Mais je ne m’en inquiétais pas : j’étais si près du but ! Chaque pas que je faisais me rapprochait des miens et de la liberté, puisque les Allemands eux-mêmes avaient dit que Daspich n’était pas encore occupé.

Je dépassai plusieurs villages, laissant quelquefois la grande route pour suivre les sentiers de traverse, quand je voyais des Prussiens au loin, mais ne me détournant jamais de mon point fixe, qui était le gros clocher de Sainte-Barbe.

Partout je voyais les traces du grand combat qui s’était livré sur ce plateau, quelques jours auparavant. Après deux ou trois heures de marche, pendant lesquelles je ne vis de soldats prussiens qu’à une longue distance, je dépassai la route de Sarrelouis et j’arrivai à l’entrée de Sainte-Barbe.

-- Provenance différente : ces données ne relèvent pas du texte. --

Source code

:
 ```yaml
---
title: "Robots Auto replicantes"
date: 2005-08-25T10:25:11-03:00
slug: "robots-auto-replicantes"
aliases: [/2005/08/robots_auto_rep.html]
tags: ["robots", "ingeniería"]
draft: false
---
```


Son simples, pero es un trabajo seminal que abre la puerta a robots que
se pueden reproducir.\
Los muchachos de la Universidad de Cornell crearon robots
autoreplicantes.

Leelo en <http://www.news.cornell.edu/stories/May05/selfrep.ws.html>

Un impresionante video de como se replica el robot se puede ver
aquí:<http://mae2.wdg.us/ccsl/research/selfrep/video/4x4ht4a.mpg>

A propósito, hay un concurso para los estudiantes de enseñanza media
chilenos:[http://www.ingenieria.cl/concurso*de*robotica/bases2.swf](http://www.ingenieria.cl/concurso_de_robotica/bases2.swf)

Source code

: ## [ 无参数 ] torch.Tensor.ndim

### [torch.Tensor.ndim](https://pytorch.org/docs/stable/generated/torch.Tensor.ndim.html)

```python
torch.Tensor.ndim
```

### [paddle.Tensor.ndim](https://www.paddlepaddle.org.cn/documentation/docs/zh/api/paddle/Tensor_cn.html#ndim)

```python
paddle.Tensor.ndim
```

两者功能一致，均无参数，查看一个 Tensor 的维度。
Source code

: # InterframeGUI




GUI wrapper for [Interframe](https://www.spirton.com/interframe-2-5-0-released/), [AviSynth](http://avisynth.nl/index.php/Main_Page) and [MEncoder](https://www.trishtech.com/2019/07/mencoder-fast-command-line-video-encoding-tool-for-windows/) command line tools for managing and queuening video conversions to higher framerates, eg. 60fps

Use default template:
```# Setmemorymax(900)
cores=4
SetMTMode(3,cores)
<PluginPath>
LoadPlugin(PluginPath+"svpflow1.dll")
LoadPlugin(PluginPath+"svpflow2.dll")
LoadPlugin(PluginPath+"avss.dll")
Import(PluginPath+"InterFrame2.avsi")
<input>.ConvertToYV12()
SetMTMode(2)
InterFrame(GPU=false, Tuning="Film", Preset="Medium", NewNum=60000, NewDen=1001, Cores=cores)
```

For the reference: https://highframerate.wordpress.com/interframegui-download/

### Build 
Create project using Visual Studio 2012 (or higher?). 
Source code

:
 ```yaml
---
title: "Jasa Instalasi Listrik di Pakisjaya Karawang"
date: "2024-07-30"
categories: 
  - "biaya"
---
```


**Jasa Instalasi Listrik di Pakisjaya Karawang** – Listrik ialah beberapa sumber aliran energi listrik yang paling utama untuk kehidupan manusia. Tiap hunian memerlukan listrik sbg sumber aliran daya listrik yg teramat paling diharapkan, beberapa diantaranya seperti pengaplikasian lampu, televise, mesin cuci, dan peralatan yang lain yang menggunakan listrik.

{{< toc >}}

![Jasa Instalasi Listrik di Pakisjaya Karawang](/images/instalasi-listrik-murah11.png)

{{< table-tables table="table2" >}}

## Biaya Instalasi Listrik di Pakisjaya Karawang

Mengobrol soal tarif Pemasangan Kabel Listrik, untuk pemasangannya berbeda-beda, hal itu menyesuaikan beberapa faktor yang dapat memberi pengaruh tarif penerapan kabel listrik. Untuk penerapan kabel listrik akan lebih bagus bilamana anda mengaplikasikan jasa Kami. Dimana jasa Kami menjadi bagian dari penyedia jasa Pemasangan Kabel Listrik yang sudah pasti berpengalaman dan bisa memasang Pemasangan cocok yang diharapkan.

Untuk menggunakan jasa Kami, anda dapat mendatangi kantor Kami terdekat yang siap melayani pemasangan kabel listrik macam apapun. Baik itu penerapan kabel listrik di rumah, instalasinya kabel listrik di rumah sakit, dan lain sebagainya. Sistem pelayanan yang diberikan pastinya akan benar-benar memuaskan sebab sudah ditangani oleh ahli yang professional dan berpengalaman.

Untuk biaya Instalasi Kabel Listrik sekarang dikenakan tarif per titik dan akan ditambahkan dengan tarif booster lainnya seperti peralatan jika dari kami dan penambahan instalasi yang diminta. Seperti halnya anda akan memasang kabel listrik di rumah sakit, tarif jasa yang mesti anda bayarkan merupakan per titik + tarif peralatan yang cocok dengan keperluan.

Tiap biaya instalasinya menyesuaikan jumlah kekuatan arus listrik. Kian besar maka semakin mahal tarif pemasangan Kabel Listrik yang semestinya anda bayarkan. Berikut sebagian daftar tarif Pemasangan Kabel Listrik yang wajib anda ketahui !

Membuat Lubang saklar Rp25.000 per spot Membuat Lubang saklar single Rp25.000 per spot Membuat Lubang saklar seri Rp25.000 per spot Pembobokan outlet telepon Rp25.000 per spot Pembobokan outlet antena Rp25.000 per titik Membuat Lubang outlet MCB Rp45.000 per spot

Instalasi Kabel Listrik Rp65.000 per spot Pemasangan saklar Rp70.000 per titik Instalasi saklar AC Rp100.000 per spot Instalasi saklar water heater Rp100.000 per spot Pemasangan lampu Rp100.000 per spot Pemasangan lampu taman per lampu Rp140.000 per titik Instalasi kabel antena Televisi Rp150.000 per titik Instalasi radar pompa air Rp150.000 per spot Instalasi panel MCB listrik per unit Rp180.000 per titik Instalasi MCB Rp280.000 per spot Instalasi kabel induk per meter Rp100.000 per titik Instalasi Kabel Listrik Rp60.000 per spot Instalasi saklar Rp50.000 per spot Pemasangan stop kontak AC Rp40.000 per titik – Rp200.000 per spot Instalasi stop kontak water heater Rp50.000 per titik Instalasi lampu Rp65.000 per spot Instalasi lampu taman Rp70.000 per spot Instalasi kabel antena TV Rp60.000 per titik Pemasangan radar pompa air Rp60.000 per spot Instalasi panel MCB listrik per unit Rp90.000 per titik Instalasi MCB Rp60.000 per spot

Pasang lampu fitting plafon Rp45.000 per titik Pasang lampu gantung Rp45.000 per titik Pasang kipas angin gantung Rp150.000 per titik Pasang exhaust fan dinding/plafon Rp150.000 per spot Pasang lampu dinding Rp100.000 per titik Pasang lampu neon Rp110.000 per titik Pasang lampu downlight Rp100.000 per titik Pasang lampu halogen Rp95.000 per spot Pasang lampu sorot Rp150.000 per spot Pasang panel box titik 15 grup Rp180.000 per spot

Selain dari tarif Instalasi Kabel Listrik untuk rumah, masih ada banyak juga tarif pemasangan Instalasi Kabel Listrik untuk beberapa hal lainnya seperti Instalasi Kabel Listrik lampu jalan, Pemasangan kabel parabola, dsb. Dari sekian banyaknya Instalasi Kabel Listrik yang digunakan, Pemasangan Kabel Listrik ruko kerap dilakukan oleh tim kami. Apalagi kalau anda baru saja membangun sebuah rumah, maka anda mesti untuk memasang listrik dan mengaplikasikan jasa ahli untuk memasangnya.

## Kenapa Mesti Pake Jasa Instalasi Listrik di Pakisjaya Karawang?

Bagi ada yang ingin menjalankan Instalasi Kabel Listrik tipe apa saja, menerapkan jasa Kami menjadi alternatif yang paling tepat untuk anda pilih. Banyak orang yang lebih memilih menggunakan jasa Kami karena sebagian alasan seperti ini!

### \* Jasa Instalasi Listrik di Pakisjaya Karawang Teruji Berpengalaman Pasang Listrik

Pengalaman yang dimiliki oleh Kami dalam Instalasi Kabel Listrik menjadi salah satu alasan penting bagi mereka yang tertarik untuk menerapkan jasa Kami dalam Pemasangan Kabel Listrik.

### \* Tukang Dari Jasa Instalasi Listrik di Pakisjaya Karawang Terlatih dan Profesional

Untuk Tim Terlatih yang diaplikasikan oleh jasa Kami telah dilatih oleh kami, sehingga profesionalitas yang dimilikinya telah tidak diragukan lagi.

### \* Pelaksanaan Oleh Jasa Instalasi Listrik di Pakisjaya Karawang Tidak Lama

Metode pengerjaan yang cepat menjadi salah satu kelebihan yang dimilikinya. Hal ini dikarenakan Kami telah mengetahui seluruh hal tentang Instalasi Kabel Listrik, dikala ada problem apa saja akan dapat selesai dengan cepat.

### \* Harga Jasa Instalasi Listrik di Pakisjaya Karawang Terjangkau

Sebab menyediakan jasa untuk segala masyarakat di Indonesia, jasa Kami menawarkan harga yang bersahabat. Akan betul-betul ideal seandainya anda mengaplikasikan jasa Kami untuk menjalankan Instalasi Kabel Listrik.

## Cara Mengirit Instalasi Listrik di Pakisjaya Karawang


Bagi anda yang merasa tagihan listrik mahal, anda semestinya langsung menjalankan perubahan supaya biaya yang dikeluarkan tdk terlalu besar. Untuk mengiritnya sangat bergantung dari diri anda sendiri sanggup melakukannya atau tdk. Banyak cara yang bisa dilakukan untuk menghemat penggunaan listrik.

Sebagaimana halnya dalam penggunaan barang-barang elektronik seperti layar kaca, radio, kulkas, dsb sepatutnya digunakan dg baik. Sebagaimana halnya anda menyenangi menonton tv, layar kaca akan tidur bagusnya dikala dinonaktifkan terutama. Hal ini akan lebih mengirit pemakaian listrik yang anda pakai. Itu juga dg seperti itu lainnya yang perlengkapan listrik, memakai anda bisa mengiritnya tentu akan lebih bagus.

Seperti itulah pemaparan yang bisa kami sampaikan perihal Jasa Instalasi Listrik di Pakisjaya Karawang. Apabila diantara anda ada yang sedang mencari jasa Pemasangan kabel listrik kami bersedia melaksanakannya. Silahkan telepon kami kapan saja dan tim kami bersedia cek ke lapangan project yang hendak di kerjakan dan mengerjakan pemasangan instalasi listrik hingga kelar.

Les environs étaient couverts de troupes, qui surveillaient la route. Près du village, un parc d’artillerie, des canons à perte de vue ! Dans la rue des soldats allaient et venaient en foule.

Deux sentinelles, avec leurs longs fusils sur l’épaule, se promenaient de chaque côté de la route, devant la première maison.

Je ralentis un peu le pas, me demandant si je ne ferais pas mieux de prendre un chemin détourné, pour éviter le camp prussien. Mais à gauche, la route allait vers Metz et le danger était bien plus grand ; à droite, je ne voyais que forêts et ravins impraticables : dans le fond, des côtes élevées et coupées à pic.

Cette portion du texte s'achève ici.